◆ **TASK BRIEF**:
Select all lines in the records that include "PATCH".

Records from a dataset:
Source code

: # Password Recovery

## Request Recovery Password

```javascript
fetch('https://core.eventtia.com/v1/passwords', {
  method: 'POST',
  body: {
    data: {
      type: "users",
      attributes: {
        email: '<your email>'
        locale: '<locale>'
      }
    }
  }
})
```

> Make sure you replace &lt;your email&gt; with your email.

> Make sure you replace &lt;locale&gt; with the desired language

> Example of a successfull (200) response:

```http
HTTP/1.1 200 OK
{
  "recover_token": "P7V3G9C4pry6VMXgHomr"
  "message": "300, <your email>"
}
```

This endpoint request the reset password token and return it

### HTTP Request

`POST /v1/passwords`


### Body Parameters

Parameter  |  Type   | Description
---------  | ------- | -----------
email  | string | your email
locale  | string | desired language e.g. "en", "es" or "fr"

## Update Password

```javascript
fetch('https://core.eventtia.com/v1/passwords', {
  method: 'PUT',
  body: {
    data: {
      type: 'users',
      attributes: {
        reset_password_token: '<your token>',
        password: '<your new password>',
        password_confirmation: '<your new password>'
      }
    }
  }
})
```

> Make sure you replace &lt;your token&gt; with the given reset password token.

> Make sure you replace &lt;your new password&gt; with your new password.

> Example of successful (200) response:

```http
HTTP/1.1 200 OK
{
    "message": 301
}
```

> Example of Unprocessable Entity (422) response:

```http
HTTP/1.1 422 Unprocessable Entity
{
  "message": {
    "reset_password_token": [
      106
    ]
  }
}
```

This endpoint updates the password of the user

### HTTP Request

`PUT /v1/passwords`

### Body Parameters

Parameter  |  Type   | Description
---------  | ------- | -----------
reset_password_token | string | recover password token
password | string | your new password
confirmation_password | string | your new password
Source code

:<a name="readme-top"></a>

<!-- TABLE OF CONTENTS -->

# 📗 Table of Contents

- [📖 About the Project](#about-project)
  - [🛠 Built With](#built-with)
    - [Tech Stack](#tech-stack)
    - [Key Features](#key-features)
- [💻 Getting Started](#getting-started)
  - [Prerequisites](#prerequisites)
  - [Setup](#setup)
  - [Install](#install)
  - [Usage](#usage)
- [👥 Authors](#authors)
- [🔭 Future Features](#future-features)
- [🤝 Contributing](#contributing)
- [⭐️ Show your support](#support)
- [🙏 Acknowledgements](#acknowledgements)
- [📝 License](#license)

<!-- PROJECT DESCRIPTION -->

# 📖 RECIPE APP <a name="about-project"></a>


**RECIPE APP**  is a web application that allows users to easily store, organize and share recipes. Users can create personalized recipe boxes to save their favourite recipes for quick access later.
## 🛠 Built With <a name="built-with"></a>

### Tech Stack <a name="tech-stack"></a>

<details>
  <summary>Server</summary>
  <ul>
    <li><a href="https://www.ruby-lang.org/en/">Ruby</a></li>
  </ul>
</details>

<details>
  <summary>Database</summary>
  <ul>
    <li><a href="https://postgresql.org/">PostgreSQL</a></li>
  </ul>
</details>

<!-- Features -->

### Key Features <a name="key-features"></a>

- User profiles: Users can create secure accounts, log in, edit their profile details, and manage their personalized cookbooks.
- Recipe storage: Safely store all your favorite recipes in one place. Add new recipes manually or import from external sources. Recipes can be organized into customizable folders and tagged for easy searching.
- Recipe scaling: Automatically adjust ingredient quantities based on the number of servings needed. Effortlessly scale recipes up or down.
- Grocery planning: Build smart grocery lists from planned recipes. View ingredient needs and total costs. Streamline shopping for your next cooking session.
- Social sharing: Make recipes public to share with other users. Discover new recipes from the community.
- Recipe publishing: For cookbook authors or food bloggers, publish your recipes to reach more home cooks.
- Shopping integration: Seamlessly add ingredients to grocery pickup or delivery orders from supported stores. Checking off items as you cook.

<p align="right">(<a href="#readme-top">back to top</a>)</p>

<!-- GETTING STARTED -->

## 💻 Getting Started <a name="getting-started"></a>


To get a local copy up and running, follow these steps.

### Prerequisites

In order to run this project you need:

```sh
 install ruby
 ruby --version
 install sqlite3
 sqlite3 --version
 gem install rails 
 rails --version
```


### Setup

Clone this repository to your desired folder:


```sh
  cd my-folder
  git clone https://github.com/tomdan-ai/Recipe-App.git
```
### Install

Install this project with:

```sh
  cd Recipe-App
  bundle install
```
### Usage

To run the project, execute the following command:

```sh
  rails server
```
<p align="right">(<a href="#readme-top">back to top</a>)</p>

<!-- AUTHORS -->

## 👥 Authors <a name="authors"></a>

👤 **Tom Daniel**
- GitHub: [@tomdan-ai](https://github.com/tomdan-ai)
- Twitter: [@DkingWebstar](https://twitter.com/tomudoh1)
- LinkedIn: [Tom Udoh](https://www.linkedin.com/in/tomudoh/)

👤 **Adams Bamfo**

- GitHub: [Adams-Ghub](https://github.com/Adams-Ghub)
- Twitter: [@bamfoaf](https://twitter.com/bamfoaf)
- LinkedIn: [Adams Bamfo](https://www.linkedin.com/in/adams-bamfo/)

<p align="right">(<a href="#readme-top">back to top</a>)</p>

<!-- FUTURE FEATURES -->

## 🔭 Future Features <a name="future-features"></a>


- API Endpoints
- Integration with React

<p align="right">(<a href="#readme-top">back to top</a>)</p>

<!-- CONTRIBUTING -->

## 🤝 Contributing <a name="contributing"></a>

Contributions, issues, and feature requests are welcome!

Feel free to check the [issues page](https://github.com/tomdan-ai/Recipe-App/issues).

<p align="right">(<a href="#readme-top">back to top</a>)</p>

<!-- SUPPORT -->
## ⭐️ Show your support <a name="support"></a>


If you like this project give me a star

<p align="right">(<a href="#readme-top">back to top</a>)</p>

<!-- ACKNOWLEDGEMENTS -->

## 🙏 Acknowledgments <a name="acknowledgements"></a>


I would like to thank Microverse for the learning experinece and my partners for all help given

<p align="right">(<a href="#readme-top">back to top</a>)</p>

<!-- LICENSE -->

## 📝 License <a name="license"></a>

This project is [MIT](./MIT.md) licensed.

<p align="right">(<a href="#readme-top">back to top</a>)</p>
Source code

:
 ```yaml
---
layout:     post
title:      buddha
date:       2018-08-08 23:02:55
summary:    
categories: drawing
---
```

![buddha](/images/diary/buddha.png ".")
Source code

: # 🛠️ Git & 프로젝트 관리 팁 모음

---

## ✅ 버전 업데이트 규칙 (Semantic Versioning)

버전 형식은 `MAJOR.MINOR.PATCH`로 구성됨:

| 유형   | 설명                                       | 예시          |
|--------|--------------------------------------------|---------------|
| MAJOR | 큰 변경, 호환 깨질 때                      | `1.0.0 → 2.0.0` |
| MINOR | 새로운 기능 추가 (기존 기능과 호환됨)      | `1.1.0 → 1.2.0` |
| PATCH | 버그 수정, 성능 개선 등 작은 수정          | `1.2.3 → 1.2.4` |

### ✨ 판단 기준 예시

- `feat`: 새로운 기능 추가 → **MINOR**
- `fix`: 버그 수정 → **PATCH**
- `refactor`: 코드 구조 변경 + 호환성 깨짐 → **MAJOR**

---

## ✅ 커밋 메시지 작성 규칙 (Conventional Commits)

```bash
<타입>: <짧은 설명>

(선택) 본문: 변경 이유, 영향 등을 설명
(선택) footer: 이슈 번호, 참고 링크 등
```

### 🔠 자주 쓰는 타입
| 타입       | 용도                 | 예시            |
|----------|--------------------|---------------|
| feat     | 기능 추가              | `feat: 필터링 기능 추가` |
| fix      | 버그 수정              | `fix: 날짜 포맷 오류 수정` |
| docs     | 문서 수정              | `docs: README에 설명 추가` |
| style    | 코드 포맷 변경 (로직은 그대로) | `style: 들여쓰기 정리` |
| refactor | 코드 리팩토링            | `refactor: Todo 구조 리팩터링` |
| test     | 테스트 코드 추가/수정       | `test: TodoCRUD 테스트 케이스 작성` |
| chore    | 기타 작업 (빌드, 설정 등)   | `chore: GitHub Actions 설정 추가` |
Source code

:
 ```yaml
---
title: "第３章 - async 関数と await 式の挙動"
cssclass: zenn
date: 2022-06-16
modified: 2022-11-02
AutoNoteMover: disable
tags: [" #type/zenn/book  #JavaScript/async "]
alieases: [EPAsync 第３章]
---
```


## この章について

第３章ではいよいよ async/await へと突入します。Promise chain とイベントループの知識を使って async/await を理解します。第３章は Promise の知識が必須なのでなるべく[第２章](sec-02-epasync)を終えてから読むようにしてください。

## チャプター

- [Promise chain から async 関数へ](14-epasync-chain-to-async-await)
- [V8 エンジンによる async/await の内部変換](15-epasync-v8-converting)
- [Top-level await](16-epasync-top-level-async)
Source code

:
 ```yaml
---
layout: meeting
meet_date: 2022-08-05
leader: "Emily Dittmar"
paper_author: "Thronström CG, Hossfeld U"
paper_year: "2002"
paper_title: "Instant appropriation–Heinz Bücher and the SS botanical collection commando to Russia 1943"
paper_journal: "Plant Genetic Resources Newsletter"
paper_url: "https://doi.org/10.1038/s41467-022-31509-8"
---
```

◆ **SOLUTION TO THIS TASK**:
버전 형식은 `MAJOR.MINOR.PATCH`로 구성됨:
| PATCH | 버그 수정, 성능 개선 등 작은 수정          | `1.2.3 → 1.2.4` |
- `fix`: 버그 수정 → **PATCH**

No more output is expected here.